5’- CGA CGG TA GGA TCA ATC ATG GCC AGC ATC CCC ATG TGA ACA ATC GCA TTGTGA TTG TTA CGG TTT CCG CCT CAT GGA CGT GCT G-3’

（2）NK细胞激活：PBMC细胞重悬于NK细胞激活培养基中，加入辐射的工程化IL-21 K562细胞共培养，培养过程中每天根据细胞数量添加培养液和细胞因子，培养12~14天收集获得激活的NK细胞；所述NK细胞激活培养基组成如下：庆大霉素10~200 IU/mL，重组人IL-2 50~1000 IU/mL，自体血浆1%~5%，溶剂为KBM581无血清培养基；所述细胞因子为下列之一：重组人白细胞介素2、重组人白细胞介素7、重组人白细胞介素12、重组人白细胞介素15、重组人白细胞介素21；

（3）共培养：将激活的NK细胞与双特异性核酸适体修饰的纳米材料共培养30~60min。

2.如权利要求1所述的方法，其特征在于所述细胞因子为重组人白细胞介素21。

3.如权利要求1所述的方法，其特征在于步骤（1）所述双特异性核酸适配体按如下方法制得：将Apt-CD16与TLS11a以1:1物质的量之比混合，在95 ℃加热反应5 min后，缓慢降至室温，置于4℃冰箱过夜，得到所述双特异性核酸适配体。
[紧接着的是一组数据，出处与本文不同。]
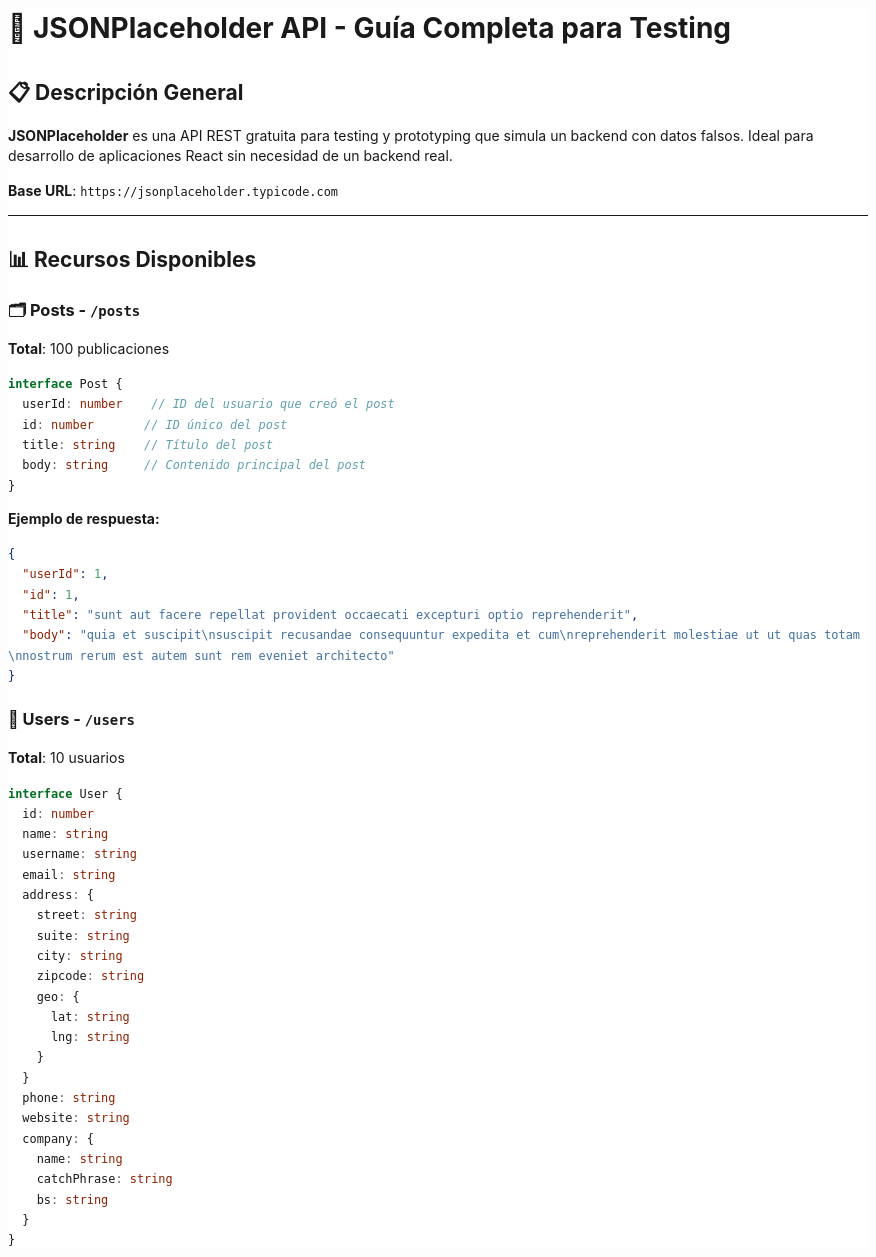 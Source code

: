 # 🚀 JSONPlaceholder API - Guía Completa para Testing

## 📋 Descripción General

**JSONPlaceholder** es una API REST gratuita para testing y prototyping que simula un backend con datos falsos. Ideal para desarrollo de aplicaciones React sin necesidad de un backend real.

**Base URL**: `https://jsonplaceholder.typicode.com`

---

## 📊 Recursos Disponibles

### 🗂️ Posts - `/posts`
**Total**: 100 publicaciones

```typescript
interface Post {
  userId: number    // ID del usuario que creó el post
  id: number       // ID único del post
  title: string    // Título del post
  body: string     // Contenido principal del post
}
```

**Ejemplo de respuesta:**
```json
{
  "userId": 1,
  "id": 1,
  "title": "sunt aut facere repellat provident occaecati excepturi optio reprehenderit",
  "body": "quia et suscipit\nsuscipit recusandae consequuntur expedita et cum\nreprehenderit molestiae ut ut quas totam\nnostrum rerum est autem sunt rem eveniet architecto"
}
```

### 👥 Users - `/users`
**Total**: 10 usuarios

```typescript
interface User {
  id: number
  name: string
  username: string
  email: string
  address: {
    street: string
    suite: string
    city: string
    zipcode: string
    geo: {
      lat: string
      lng: string
    }
  }
  phone: string
  website: string
  company: {
    name: string
    catchPhrase: string
    bs: string
  }
}
```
4.如权利要求1所述的方法，其特征在于所述步骤（1）方法如下：将0.1mg的介孔硅材料离心去除上清，加入0.2mL的0.1 ~ 1 mg/mL细胞因子，室温搅拌30 min后，离心去除上清，加入2~5倍质量的透明质酸反应1h，得到介孔复合物；将双特异性核酸适体与所得介孔复合物共孵育12h，离心去除上清，得到双特异性核酸适体修饰的纳米材料。
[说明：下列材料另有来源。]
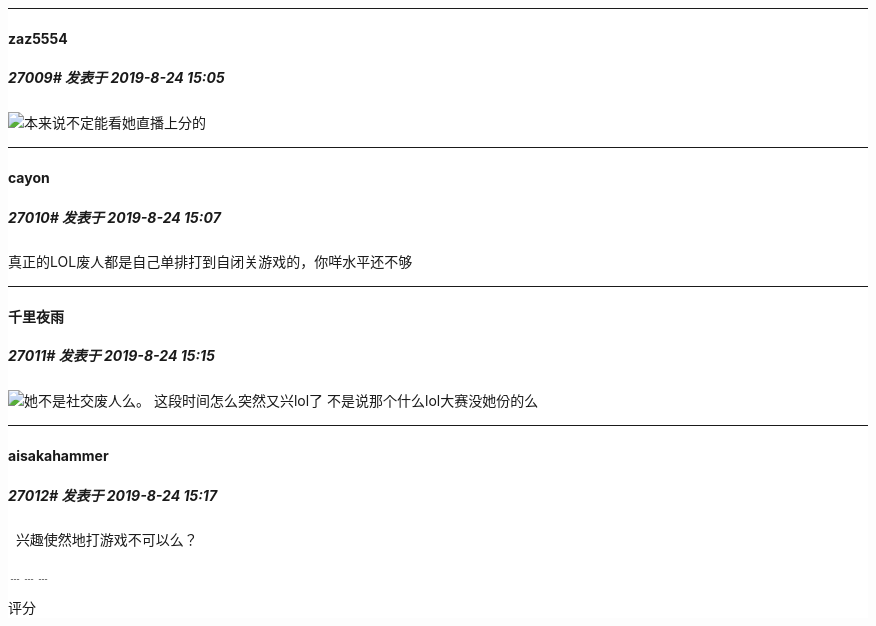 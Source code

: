 -----

####  zaz5554  
##### 27009#       发表于 2019-8-24 15:05



<img src="https://static.saraba1st.com/image/smiley/face2017/135.png" referrerpolicy="no-referrer">本来说不定能看她直播上分的







-----

####  cayon  
##### 27010#       发表于 2019-8-24 15:07




真正的LOL废人都是自己单排打到自闭关游戏的，你咩水平还不够







-----

####  千里夜雨  
##### 27011#       发表于 2019-8-24 15:15



<img src="https://static.saraba1st.com/image/smiley/face2017/001.png" referrerpolicy="no-referrer">她不是社交废人么。
这段时间怎么突然又兴lol了
不是说那个什么lol大赛没她份的么







-----

####  aisakahammer  
##### 27012#       发表于 2019-8-24 15:17




  兴趣使然地打游戏不可以么？



﹍﹍﹍

评分



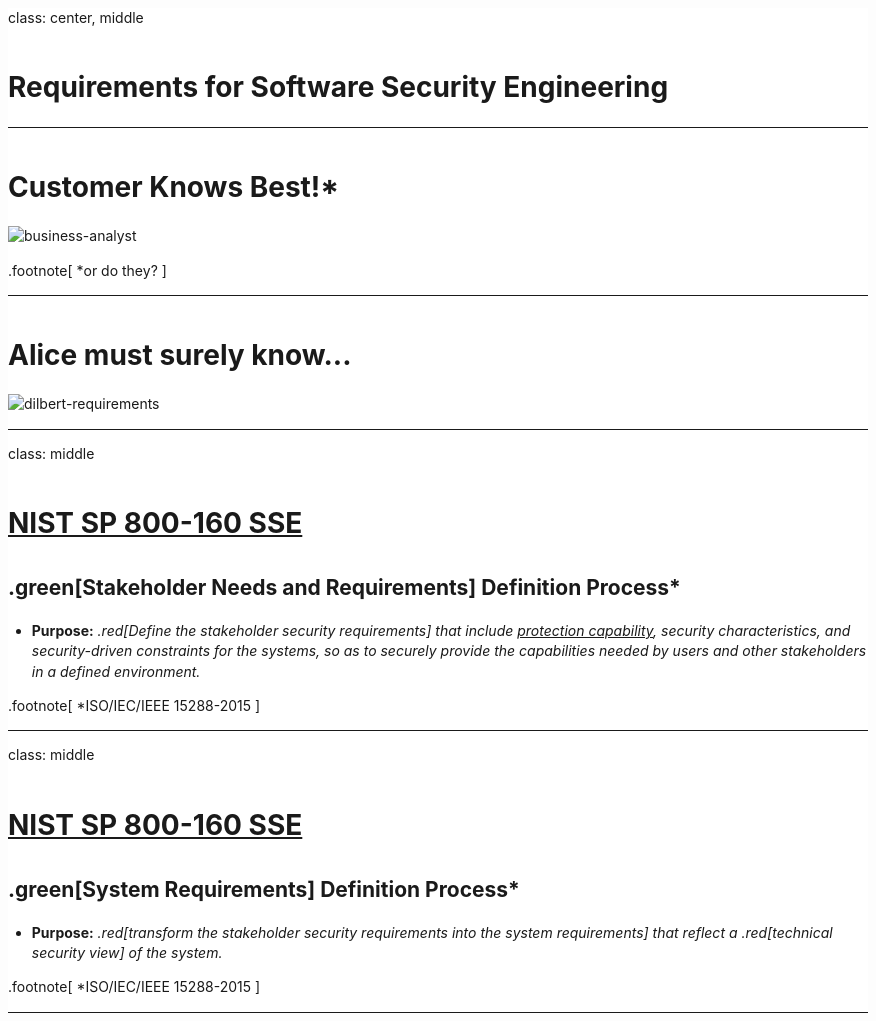 class: center, middle
# Requirements for Software Security Engineering

---
# Customer Knows Best!\*

![business-analyst](https://s-media-cache-ak0.pinimg.com/564x/a6/c1/62/a6c162f649bd64050235f624b0972dce.jpg)

.footnote[
\*or do they?
]

---
# Alice must surely know...

![dilbert-requirements](http://assets.amuniversal.com/3c9aa7b06d5101301d7a001dd8b71c47)

---
class: middle
# [NIST SP 800-160 SSE](http://nvlpubs.nist.gov/nistpubs/SpecialPublications/NIST.SP.800-160.pdf)
## .green[Stakeholder Needs and Requirements] Definition Process\*
- **Purpose:** _.red[Define the stakeholder security requirements] that include [protection capability](https://robinagandhi.github.io/swa/slides/lecture-1/systems-security-engineering.html#20), security characteristics, and security-driven constraints for the systems, so as to securely provide the capabilities needed by users and other stakeholders in a defined environment._

.footnote[
\*ISO/IEC/IEEE 15288-2015
]

---
class: middle
# [NIST SP 800-160 SSE](http://nvlpubs.nist.gov/nistpubs/SpecialPublications/NIST.SP.800-160.pdf)
## .green[System Requirements] Definition Process\*
- **Purpose:** _.red[transform the stakeholder security requirements into the system requirements] that reflect a .red[technical security view] of the system._

.footnote[
\*ISO/IEC/IEEE 15288-2015
]

--- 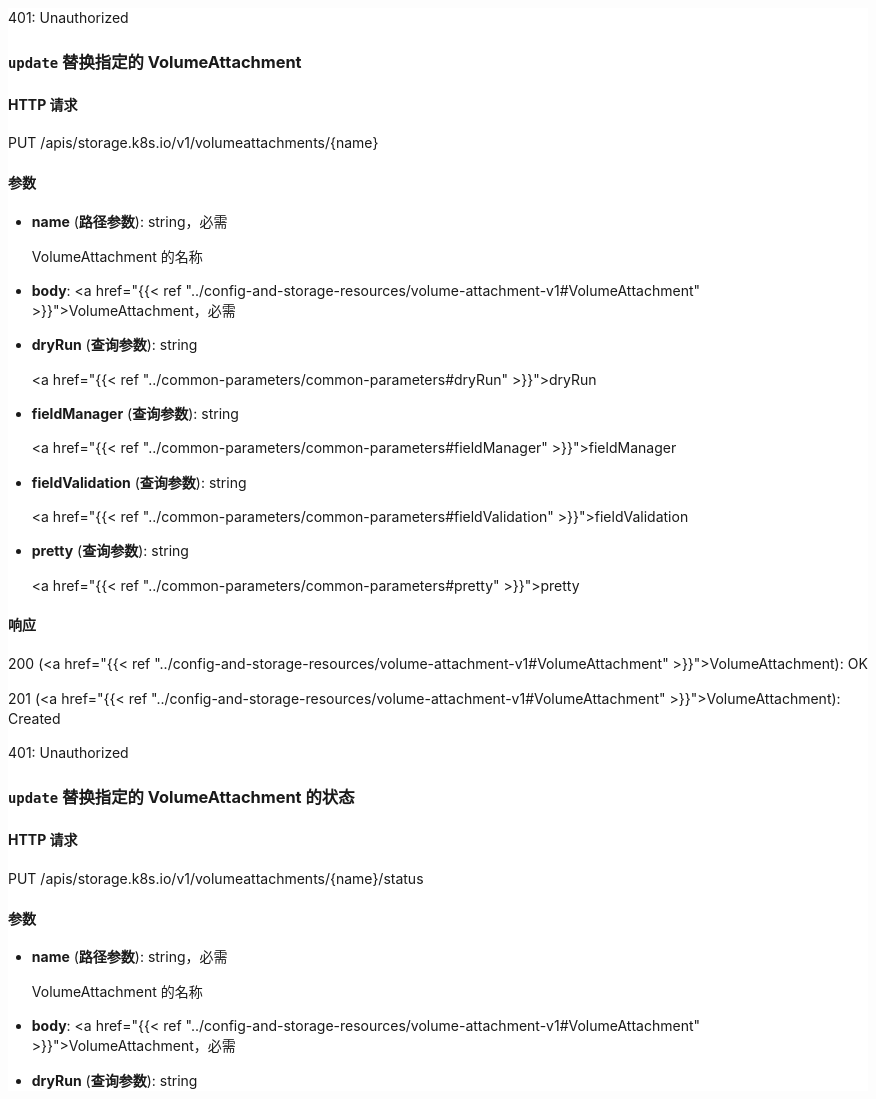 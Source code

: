 401: Unauthorized

### `update` 替换指定的 VolumeAttachment

#### HTTP 请求

PUT /apis/storage.k8s.io/v1/volumeattachments/{name}

#### 参数

- **name** (**路径参数**): string，必需

  VolumeAttachment 的名称

- **body**: <a href="{{< ref "../config-and-storage-resources/volume-attachment-v1#VolumeAttachment" >}}">VolumeAttachment</a>，必需

- **dryRun** (**查询参数**): string

  <a href="{{< ref "../common-parameters/common-parameters#dryRun" >}}">dryRun</a>

- **fieldManager** (**查询参数**): string

  <a href="{{< ref "../common-parameters/common-parameters#fieldManager" >}}">fieldManager</a>

- **fieldValidation** (**查询参数**): string

  <a href="{{< ref "../common-parameters/common-parameters#fieldValidation" >}}">fieldValidation</a>

- **pretty** (**查询参数**): string

  <a href="{{< ref "../common-parameters/common-parameters#pretty" >}}">pretty</a>

#### 响应

200 (<a href="{{< ref "../config-and-storage-resources/volume-attachment-v1#VolumeAttachment" >}}">VolumeAttachment</a>): OK

201 (<a href="{{< ref "../config-and-storage-resources/volume-attachment-v1#VolumeAttachment" >}}">VolumeAttachment</a>): Created

401: Unauthorized

### `update` 替换指定的 VolumeAttachment 的状态

#### HTTP 请求

PUT /apis/storage.k8s.io/v1/volumeattachments/{name}/status

#### 参数

- **name** (**路径参数**): string，必需

  VolumeAttachment 的名称

- **body**: <a href="{{< ref "../config-and-storage-resources/volume-attachment-v1#VolumeAttachment" >}}">VolumeAttachment</a>，必需

- **dryRun** (**查询参数**): string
5.如权利要求1所述的方法，其特征在于步骤（2）所述PBMC细胞按如下方法获得：将全血与生理盐水等体积混合，将混合液缓慢加入到Ficoll上层且不破坏液层界面，解除离心机的加速和刹车机制，800G离心20 min，收集中间层云雾状的PBMC细胞。

6.如权利要求1所述的方法，其特征在于步骤（3）中1.5 × 10⁶个激活的NK细胞与10 ng~ 200 ng 的纳米材料共培养。